I would like to give some credit to Scott Lowe for the technical knowledge on a good way to build and host my site. Specifically this article on using Hugo to build the site was valuable. I know Scott will probably never see this, but thank you. If imitation is the great form of flattery, then Scott should be flattered, I stole his look and feel as well. I just liked the simple clean look to it, I didn’t want it to be too cluttered.

Goals for 2018

I thought it might be good idea to put my goals for the year out there to see if making them public would help make me be more accountable about achieving them. I generally set some pretty aggressive goals for each year and don’t end up making most of them, so we will see how this goes.

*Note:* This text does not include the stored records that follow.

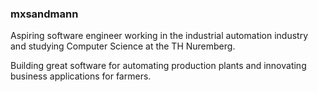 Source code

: ### mxsandmann

Aspiring software engineer working in the industrial automation industry and studying Computer Science at the TH Nuremberg.

Building great software for automating production plants and innovating business applications for farmers.
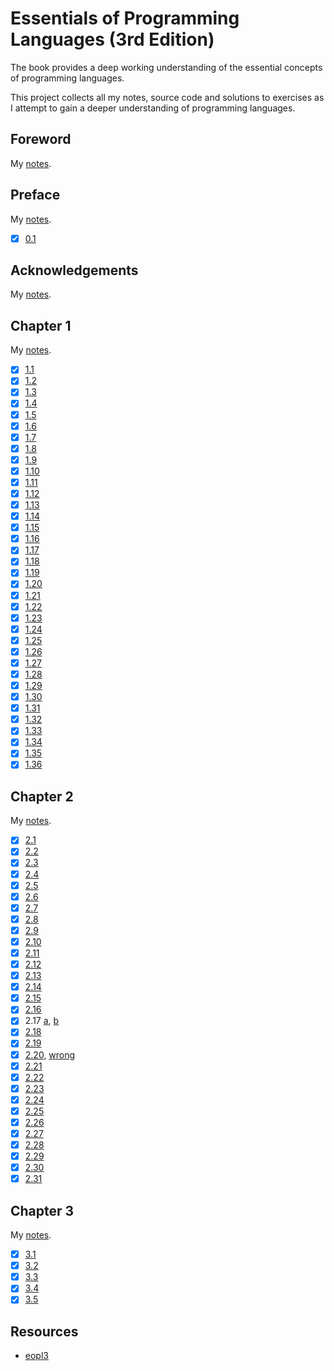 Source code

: # Essentials of Programming Languages (3rd Edition)

The book provides a deep working understanding of the essential concepts of
programming languages.

This project collects all my notes, source code and solutions to exercises as I
attempt to gain a deeper understanding of programming languages.

## Foreword

My [notes](00-foreword.md).

## Preface

My [notes](01-preface.md).

- [x] [0.1](01-preface/ex0.1.md)

## Acknowledgements

My [notes](02-acknowledgements.md).

## Chapter 1

My [notes](03-ch1.md).

- [x] [1.1](03-ch1/ex1.1.md)
- [x] [1.2](03-ch1/ex1.2.md)
- [x] [1.3](03-ch1/ex1.3.md)
- [x] [1.4](03-ch1/ex1.4.md)
- [x] [1.5](03-ch1/ex1.5.md)
- [x] [1.6](03-ch1/ex1.6.md)
- [x] [1.7](03-ch1/ex1.7.rkt)
- [x] [1.8](03-ch1/ex1.8.rkt)
- [x] [1.9](03-ch1/ex1.9.md)
- [x] [1.10](03-ch1/ex1.10.md)
- [x] [1.11](03-ch1/ex1.11.md)
- [x] [1.12](03-ch1/ex1.12.md)
- [x] [1.13](03-ch1/ex1.13.md)
- [x] [1.14](03-ch1/ex1.14.md)
- [x] [1.15](03-ch1/src/Ch1.elm)
- [x] [1.16](03-ch1/src/Ch1.elm)
- [x] [1.17](03-ch1/src/Ch1.elm)
- [x] [1.18](03-ch1/src/Ch1.elm)
- [x] [1.19](03-ch1/src/Ch1.elm)
- [x] [1.20](03-ch1/src/Ch1.elm)
- [x] [1.21](03-ch1/src/Ch1.elm)
- [x] [1.22](03-ch1/src/Ch1.elm)
- [x] [1.23](03-ch1/src/Ch1.elm)
- [x] [1.24](03-ch1/src/Ch1.elm)
- [x] [1.25](03-ch1/src/Ch1.elm)
- [x] [1.26](03-ch1/ex1.26.rkt)
- [x] [1.27](03-ch1/src/Ch1.elm)
- [x] [1.28](03-ch1/src/Ch1.elm)
- [x] [1.29](03-ch1/src/Ch1.elm)
- [x] [1.30](03-ch1/src/Ch1.elm)
- [x] [1.31](03-ch1/src/Ch1.elm)
- [x] [1.32](03-ch1/src/Ch1.elm)
- [x] [1.33](03-ch1/src/Ch1.elm)
- [x] [1.34](03-ch1/src/Ch1.elm)
- [x] [1.35](03-ch1/src/Ch1.elm)
- [x] [1.36](03-ch1/src/Ch1.elm)

## Chapter 2

My [notes](04-ch2.md).

- [x] [2.1](04-ch2/ex2.1.md)
- [x] [2.2](04-ch2/ex2.2.md)
- [x] [2.3](04-ch2/ex2.3.md)
- [x] [2.4](04-ch2/ex2.4.md)
- [x] [2.5](04-ch2/ex2.5.md)
- [x] [2.6](04-ch2/ex2.6.md)
- [x] [2.7](04-ch2/ex2.7.md)
- [x] [2.8](04-ch2/src/Env/Assoc.elm)
- [x] [2.9](04-ch2/src/Env/Assoc.elm)
- [x] [2.10](04-ch2/src/Env/Assoc.elm)
- [x] [2.11](04-ch2/src/Env/Ribcage.elm)
- [x] [2.12](04-ch2/src/Stack/Proc.elm)
- [x] [2.13](04-ch2/src/Env/Proc.elm)
- [x] [2.14](04-ch2/src/Env/Proc.elm)
- [x] [2.15](04-ch2/ex2.15.rkt)
- [x] [2.16](04-ch2/ex2.16.rkt)
- [x] 2.17 [a](04-ch2/ex2.17a.rkt), [b](04-ch2/ex2.17b.rkt)
- [x] [2.18](04-ch2/src/NonEmptyBiSeq.elm)
- [x] [2.19](04-ch2/src/Bintree.elm)
- [x] [2.20](04-ch2/src/BiBintree.elm), [wrong](04-ch2/src/BiBintreeWrong.elm)
- [x] [2.21](04-ch2/ex2.21.rkt)
- [x] [2.22](04-ch2/ex2.22.rkt)
- [x] [2.23](04-ch2/ex2.23.rkt)
- [x] [2.24](04-ch2/src/InteriorNodeBintree.elm)
- [x] [2.25](04-ch2/src/InteriorNodeBintree.elm)
- [x] [2.26](04-ch2/src/RedBlueTree.elm)
- [x] [2.27](04-ch2/ex2.27.md)
- [x] [2.28](04-ch2/ex2.28.rkt)
- [x] [2.29](04-ch2/ex2.29.rkt)
- [x] [2.30](04-ch2/ex2.30.rkt)
- [x] [2.31](04-ch2/ex2.31.rkt)

## Chapter 3

My [notes](05-ch3.md).

- [x] [3.1](05-ch3/ex3.1.md)
- [x] [3.2](05-ch3/ex3.2.md)
- [x] [3.3](05-ch3/ex3.3.md)
- [x] [3.4](05-ch3/ex3.4.md)
- [x] [3.5](05-ch3/ex3.5.md)

## Resources

- [eopl3](http://eopl3.com/)
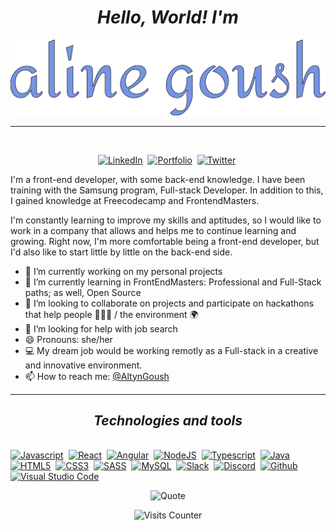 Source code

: # <div align="center">*Hello, World! I'm*</div>  

<body>
 <div align="center">
<img src="title.svg" alt="css-in-readme">
</div>
 
---
 
<br>
<p align="center">
<a href="https://www.linkedin.com/in/ali-goush/"><img src="https://img.shields.io/badge/LinkedIn-0e76a8?style=flat&logo=linkedin&logoColor=white" alt="LinkedIn" /></a>&nbsp;
<a href="https://aligoush.github.io/"><img src="https://img.shields.io/badge/PORTFOLIO-hotpink?style=flat&logoColor=white" alt="Portfolio" /></a>&nbsp;
<a href="https://twitter.com/AltynGoush"><img src="https://img.shields.io/badge/Twitter-1DA1F2?style=flat&logo=twitter&logoColor=white" alt="Twitter" /></a>&nbsp;
</p>



<p> I'm a front-end developer, with some back-end knowledge.
I have been training with the Samsung program, Full-stack Developer. In addition to this, I gained knowledge at Freecodecamp and FrontendMasters.

I'm constantly learning to improve my skills and aptitudes, so I would like to work in a company that allows and helps me to continue learning and growing. Right now, I'm more comfortable being a front-end developer, but I'd also like to start little by little on the back-end side.



- 🔭 I’m currently working on my personal projects
- 🌱 I’m currently learning in FrontEndMasters: Professional and Full-Stack paths; as well, Open Source
- 👯 I’m looking to collaborate on projects and participate on hackathons that help people :people_holding_hands: / the environment :earth_africa:
- 🤔 I’m looking for help with job search
- 😄 Pronouns: she/her
- :computer: My dream job would be working remotly as a Full-stack in a creative and innovative environment.
- 📫 How to reach me: [@AltynGoush](https://twitter.com/AltynGoush)


---



## <div align="center">*Technologies and tools*</div>
\
<a href="https://www.javascript.com/"><img src="https://img.shields.io/badge/JavaScript-F7DF1E?style=for-the-flat&logo=javascript&logoColor=black" alt="Javascript" /></a>&nbsp;
<a href="https://reactjs.org/"><img src="https://img.shields.io/badge/React-20232A?style=for-the-flat&logo=react&logoColor=61DAFB" alt="React" /></a>&nbsp;
<a href="https://angular.io/"><img src="https://img.shields.io/badge/Angular-DD0031?style=for-the-flat&logo=angular&logoColor=white" alt="Angular" /></a>&nbsp;
<a href="https://nodejs.org/en/"><img src="https://img.shields.io/badge/Node.js-43853D?style=for-the-flat&logo=node.js&logoColor=white" alt="NodeJS" /></a>&nbsp;
<a href="https://www.typescriptlang.org/"><img src="https://img.shields.io/badge/TypeScript-007ACC?style=for-the-flat&logo=typescript&logoColor=white" alt="Typescript" /></a>&nbsp;
<a href="https://www.java.com/en/"><img src="https://img.shields.io/badge/Java-ED8B00?style=for-the-flat&logo=java&logoColor=white" alt="Java" /></a>&nbsp;
<a href="https://dev.w3.org/html5/html-author/"><img src="https://img.shields.io/badge/HTML5-E34F26?style=for-the-flat&logo=html5&logoColor=white" alt="HTML5" /></a>&nbsp;
<a href="https://www.w3.org/TR/2001/WD-css3-roadmap-20010523/"><img src="https://img.shields.io/badge/CSS3-1572B6?style=for-the-flat&logo=css3&logoColor=white" alt="CSS3" /></a>&nbsp;
<a href="https://sass-lang.com/"><img src="https://img.shields.io/badge/Sass-CC6699?style=for-the-flat&logo=sass&logoColor=white" alt="SASS" /></a>&nbsp;
<a href="https://www.mysql.com/"><img src="https://img.shields.io/badge/MySQL-00000F?style=for-the-flat&logo=mysql&logoColor=white" alt="MySQL" /></a>&nbsp;
<a href="https://slack.com/"><img src="https://img.shields.io/badge/Slack-4A154B?style=for-the-flat&logo=slack&logoColor=white" alt="Slack" /></a>&nbsp;
<a href="https://discord.com/"><img src="https://img.shields.io/badge/Discord-7289DA?style=for-the-flat&logo=discord&logoColor=white" alt="Discord" /></a>&nbsp;
<a href="https://github.com/"><img src="https://img.shields.io/badge/GitHub-100000?style=for-the-flat&logo=github&logoColor=white" alt="Github" /></a>&nbsp;
<a href="https://code.visualstudio.com/"><img src="https://img.shields.io/badge/VScode-0078d7?style=for-the-flat&logo=visualstudiocode&logoColor=white" alt="Visual Studio Code" /></a>&nbsp;


<div align="center">
 
 ![Quote](https://github-readme-quotes.herokuapp.com/quote?quoteCategory=motivational&theme=dark&animation=grow_out_in)
 
</div>

<div align="center">
<img src="https://badges.pufler.dev/visits/aligoush/aligoush" 
alt="Visits Counter" />
</div>
</body>
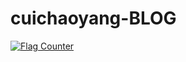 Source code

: # cuichaoyang-BLOG

<a href="https://info.flagcounter.com/vAXg"><img src="https://s01.flagcounter.com/count2/vAXg/bg_FFFFFF/txt_000000/border_CCCCCC/columns_3/maxflags_6/viewers_0/labels_1/pageviews_0/flags_0/percent_0/" alt="Flag Counter" border="0"></a>
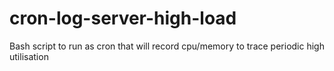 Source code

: # cron-log-server-high-load
Bash script to run as cron that will record cpu/memory to trace periodic high utilisation
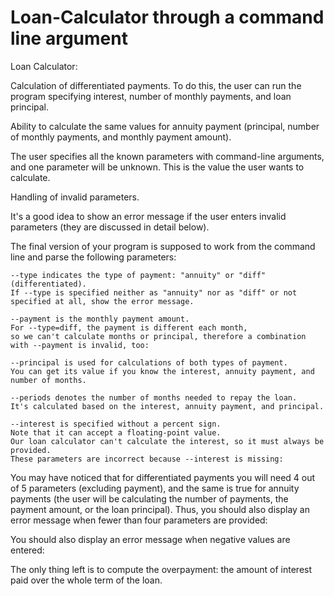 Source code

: # Loan-Calculator through a command line argument
Loan Calculator:

Calculation of differentiated payments.
To do this, the user can run the program specifying interest, number of monthly payments, and loan principal.

Ability to calculate the same values for annuity payment (principal, number of monthly payments, and monthly payment amount).

The user specifies all the known parameters with command-line arguments, and one parameter will be unknown.
This is the value the user wants to calculate.

Handling of invalid parameters.

It's a good idea to show an error message if the user enters invalid parameters (they are discussed in detail below).

The final version of your program is supposed to work from the command line and parse the following parameters:

    --type indicates the type of payment: "annuity" or "diff" (differentiated).
    If --type is specified neither as "annuity" nor as "diff" or not specified at all, show the error message.

    --payment is the monthly payment amount.
    For --type=diff, the payment is different each month,
    so we can't calculate months or principal, therefore a combination with --payment is invalid, too:

    --principal is used for calculations of both types of payment.
    You can get its value if you know the interest, annuity payment, and number of months.

    --periods denotes the number of months needed to repay the loan.
    It's calculated based on the interest, annuity payment, and principal.

    --interest is specified without a percent sign.
    Note that it can accept a floating-point value.
    Our loan calculator can't calculate the interest, so it must always be provided.
    These parameters are incorrect because --interest is missing:

You may have noticed that for differentiated payments you will need 4 out of 5 parameters (excluding payment),
and the same is true for annuity payments
(the user will be calculating the number of payments, the payment amount, or the loan principal).
Thus, you should also display an error message when fewer than four parameters are provided:

You should also display an error message when negative values are entered:

The only thing left is to compute the overpayment: the amount of interest paid over the whole term of the loan.

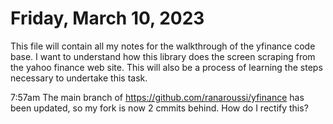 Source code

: # Friday, March 10, 2023

This file will contain all my notes for the walkthrough of the yfinance code base. I want to understand how this library does the screen scraping from the yahoo finance web site. This will also be a process of learning the steps necessary to undertake this task. 

7:57am The main branch of https://github.com/ranaroussi/yfinance has been updated, so my fork is now 2 cmmits behind. How do I rectify this? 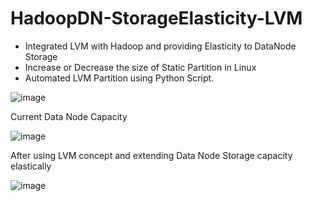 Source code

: # HadoopDN-StorageElasticity-LVM

- Integrated LVM with Hadoop and providing Elasticity to DataNode Storage
- Increase or Decrease the size of Static Partition in Linux
- Automated LVM Partition using Python Script.

![image](https://user-images.githubusercontent.com/56602504/98396568-eb92c080-2083-11eb-8bfd-61b28f7d5d8f.png)

Current Data Node Capacity

![image](https://user-images.githubusercontent.com/56602504/98431339-76060f00-20da-11eb-90a6-4794827d5c10.png)

After using LVM concept and extending Data Node Storage capacity elastically

![image](https://user-images.githubusercontent.com/56602504/98431344-83bb9480-20da-11eb-8560-c4bfc3590a62.png)
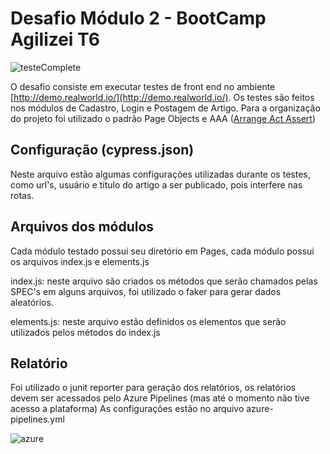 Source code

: # Desafio Módulo 2 - BootCamp Agilizei T6

![testeComplete](https://user-images.githubusercontent.com/13247837/125364463-e4296280-e348-11eb-986a-11c37bbf352b.gif)

O desafio consiste em executar testes de front end no ambiente [http://demo.realworld.io/](http://demo.realworld.io/).
Os testes são feitos nos módulos de Cadastro, Login e Postagem de Artigo.
Para a organização do projeto foi utilizado o padrão Page Objects e AAA ([Arrange Act Assert](https://github.com/testdouble/contributing-tests/wiki/Arrange-Act-Assert))

## Configuração (cypress.json)

Neste arquivo estão algumas configurações utilizadas durante os testes, como url's, usuário e título do artigo a ser publicado, pois interfere nas rotas.

## Arquivos dos módulos

Cada módulo testado possui seu diretório em Pages, cada módulo possui os arquivos index.js e elements.js

index.js: neste arquivo são criados os métodos que serão chamados pelas SPEC's
em alguns arquivos, foi utilizado o faker para gerar dados aleatórios.

elements.js: neste arquivo estão definidos os elementos que serão utilizados pelos métodos do index.js

## Relatório

Foi utilizado o junit reporter para geração dos relatórios, os relatórios devem ser acessados pelo Azure Pipelines (mas até o momento não tive acesso a plataforma)
As configurações estão no arquivo azure-pipelines.yml

![azure](https://user-images.githubusercontent.com/13247837/125363698-7cbee300-e347-11eb-9058-462f519b5a4d.gif)
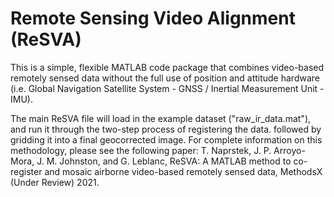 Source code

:# Remote Sensing Video Alignment (ReSVA)

This is a simple, flexible MATLAB code package that combines video-based remotely sensed data without the full use of position and attitude hardware (i.e. Global Navigation Satellite System - GNSS / Inertial Measurement Unit - IMU).

The main ReSVA file will load in the example dataset ("raw_ir_data.mat"), and run it through the two-step process of registering the data. followed by gridding it into a final geocorrected image. For complete information on this methodology, please see the following paper:
T. Naprstek, J. P. Arroyo-Mora, J. M. Johnston, and G. Leblanc, ReSVA: A MATLAB method to co-register and mosaic airborne video-based remotely sensed data, MethodsX (Under Review) 2021.
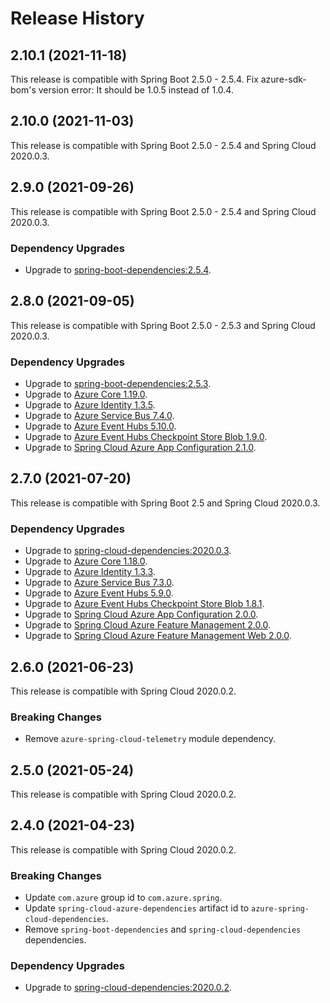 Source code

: # Release History

## 2.10.1 (2021-11-18)
This release is compatible with Spring Boot 2.5.0 - 2.5.4.
Fix azure-sdk-bom's version error: It should be 1.0.5 instead of 1.0.4.

## 2.10.0 (2021-11-03)
This release is compatible with Spring Boot 2.5.0 - 2.5.4 and Spring Cloud 2020.0.3.

## 2.9.0 (2021-09-26)
This release is compatible with Spring Boot 2.5.0 - 2.5.4 and Spring Cloud 2020.0.3.
### Dependency Upgrades
- Upgrade to [spring-boot-dependencies:2.5.4](https://repo.maven.apache.org/maven2/org/springframework/boot/spring-boot-dependencies/2.5.4/spring-boot-dependencies-2.5.4.pom).

## 2.8.0 (2021-09-05)
This release is compatible with Spring Boot 2.5.0 - 2.5.3 and Spring Cloud 2020.0.3.
### Dependency Upgrades
- Upgrade to [spring-boot-dependencies:2.5.3](https://repo.maven.apache.org/maven2/org/springframework/boot/spring-boot-dependencies/2.5.3/spring-boot-dependencies-2.5.3.pom).
- Upgrade to [Azure Core 1.19.0](https://github.com/Azure/azure-sdk-for-java/blob/main/sdk/core/azure-core/CHANGELOG.md#1190-2021-08-06).
- Upgrade to [Azure Identity 1.3.5](https://github.com/Azure/azure-sdk-for-java/blob/main/sdk/identity/azure-identity/CHANGELOG.md).
- Upgrade to [Azure Service Bus 7.4.0](https://github.com/Azure/azure-sdk-for-java/blob/main/sdk/servicebus/azure-messaging-servicebus/CHANGELOG.md#740-2021-08-20).
- Upgrade to [Azure Event Hubs 5.10.0](https://github.com/Azure/azure-sdk-for-java/blob/main/sdk/eventhubs/azure-messaging-eventhubs/CHANGELOG.md#5100-2021-08-19).
- Upgrade to [Azure Event Hubs Checkpoint Store Blob 1.9.0](https://github.com/Azure/azure-sdk-for-java/blob/main/sdk/eventhubs/azure-messaging-eventhubs-checkpointstore-blob/CHANGELOG.md#190-2021-08-19).
- Upgrade to [Spring Cloud Azure App Configuration 2.1.0](https://github.com/Azure/azure-sdk-for-java/blob/main/sdk/appconfiguration/azure-spring-cloud-appconfiguration-config/CHANGELOG.md).

## 2.7.0 (2021-07-20)
This release is compatible with Spring Boot 2.5 and Spring Cloud 2020.0.3.
### Dependency Upgrades
- Upgrade to [spring-cloud-dependencies:2020.0.3](https://repo.maven.apache.org/maven2/org/springframework/cloud/spring-cloud-dependencies/2020.0.3/spring-cloud-dependencies-2020.0.3.pom).
- Upgrade to [Azure Core 1.18.0](https://github.com/Azure/azure-sdk-for-java/blob/main/sdk/core/azure-core/CHANGELOG.md#1180-2021-07-01).
- Upgrade to [Azure Identity 1.3.3](https://github.com/Azure/azure-sdk-for-java/blob/main/sdk/identity/azure-identity/CHANGELOG.md).
- Upgrade to [Azure Service Bus 7.3.0](https://github.com/Azure/azure-sdk-for-java/blob/main/sdk/servicebus/azure-messaging-servicebus/CHANGELOG.md#730-2021-07-08).
- Upgrade to [Azure Event Hubs 5.9.0](https://github.com/Azure/azure-sdk-for-java/blob/main/sdk/eventhubs/azure-messaging-eventhubs/CHANGELOG.md#590-2021-07-09).
- Upgrade to [Azure Event Hubs Checkpoint Store Blob 1.8.1](https://github.com/Azure/azure-sdk-for-java/blob/main/sdk/eventhubs/azure-messaging-eventhubs-checkpointstore-blob/CHANGELOG.md#181-2021-07-09).  
- Upgrade to [Spring Cloud Azure App Configuration 2.0.0](https://github.com/Azure/azure-sdk-for-java/blob/main/sdk/appconfiguration/azure-spring-cloud-appconfiguration-config/CHANGELOG.md).
- Upgrade to [Spring Cloud Azure Feature Management 2.0.0](https://github.com/Azure/azure-sdk-for-java/blob/main/sdk/appconfiguration/azure-spring-cloud-feature-management/CHANGELOG.md#200-2021-06-21).
- Upgrade to [Spring Cloud Azure Feature Management Web 2.0.0](https://github.com/Azure/azure-sdk-for-java/blob/main/sdk/appconfiguration/azure-spring-cloud-feature-management-web/CHANGELOG.md#200-2021-06-21).

## 2.6.0 (2021-06-23)
This release is compatible with Spring Cloud 2020.0.2. 
### Breaking Changes
- Remove `azure-spring-cloud-telemetry` module dependency.

## 2.5.0 (2021-05-24)
This release is compatible with Spring Cloud 2020.0.2. 

## 2.4.0 (2021-04-23)
This release is compatible with Spring Cloud 2020.0.2. 

### Breaking Changes
- Update `com.azure` group id to `com.azure.spring`.
- Update `spring-cloud-azure-dependencies` artifact id to `azure-spring-cloud-dependencies`.
- Remove `spring-boot-dependencies` and `spring-cloud-dependencies` dependencies.

### Dependency Upgrades
- Upgrade to [spring-cloud-dependencies:2020.0.2](https://repo.maven.apache.org/maven2/org/springframework/cloud/spring-cloud-dependencies/2020.0.2/spring-cloud-dependencies-2020.0.2.pom).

  1. Start a Blog - I guess I am well on my way to achieving this, I guess if I ever do more than just write this and actually get it posted somewhere. I will probably do a whole post on why I want to do a blog separately.
  2. Acheive a certification. - There are not certifications that I have to have to do my job, but a lot of things I am interested in. The top candidates for certifications this year would be the AWS Solutions Architect Associates certification, the Certified Ethical Hacker (CEH) and the Offensive Security Certified Professional (OSCP). I fear the OSCP exam, so that one might be my stretch goal.
  3. Read 25 books in the year. - This isn’t just a goal of reading 25 technical books, I am not sure how many technical books I have ever read cover to cover, but rather this is about reading in general. This will probably end up being mostly novels that I read, but hopefully there will be a couple of biographies and non-fiction books in there as well.
  4. Improve my Web Development Skills. - I know that for work, I am being asked to consolidate and update the website, and I knew just enough the last time to get something out there, but to move it to the next level, I am going to have to improve my skills in this area. The things I need to improve on are updating my Bootstrap knowledge to include the new version. Since Bootstrap has gone to SASS over LESS, I will need to update that skill as well. I would also like to become more proficient in javascript.
  5. Lose 50 pounds - I realize this blog is more geared toward what I do technically, at least that is my intention, but I wanted to get this out there, because if I need accountability for anything it is my weight loss.